§ Dataset records:
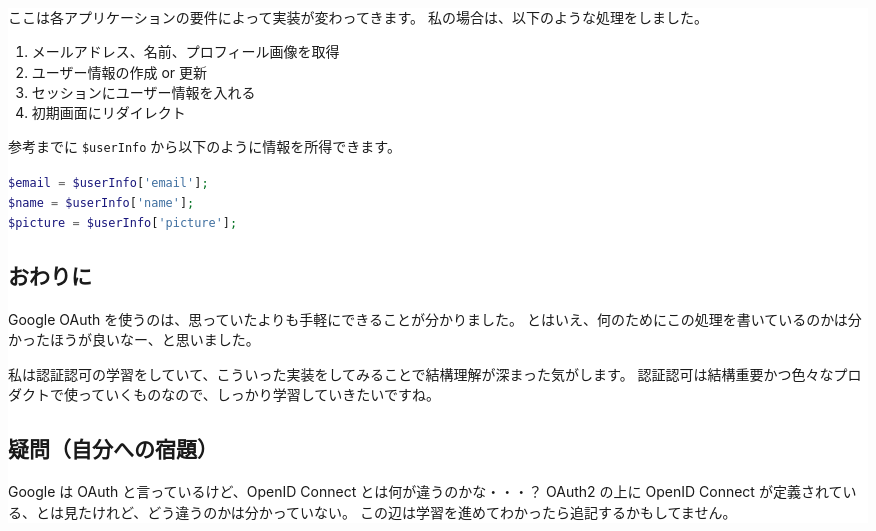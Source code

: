 ここは各アプリケーションの要件によって実装が変わってきます。
私の場合は、以下のような処理をしました。

1. メールアドレス、名前、プロフィール画像を取得
1. ユーザー情報の作成 or 更新
1. セッションにユーザー情報を入れる
1. 初期画面にリダイレクト

参考までに `$userInfo` から以下のように情報を所得できます。

```php
$email = $userInfo['email'];
$name = $userInfo['name'];
$picture = $userInfo['picture'];
```



## おわりに

Google OAuth を使うのは、思っていたよりも手軽にできることが分かりました。
とはいえ、何のためにこの処理を書いているのかは分かったほうが良いなー、と思いました。

私は認証認可の学習をしていて、こういった実装をしてみることで結構理解が深まった気がします。
認証認可は結構重要かつ色々なプロダクトで使っていくものなので、しっかり学習していきたいですね。



## 疑問（自分への宿題）

Google は OAuth と言っているけど、OpenID Connect とは何が違うのかな・・・？
OAuth2 の上に OpenID Connect が定義されている、とは見たけれど、どう違うのかは分かっていない。
この辺は学習を進めてわかったら追記するかもしてません。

§ Your objective:
Copy out each line of the material above that holds the word "userInfo".

§ Exercise solution:
参考までに `$userInfo` から以下のように情報を所得できます。
$email = $userInfo['email'];
$name = $userInfo['name'];
$picture = $userInfo['picture'];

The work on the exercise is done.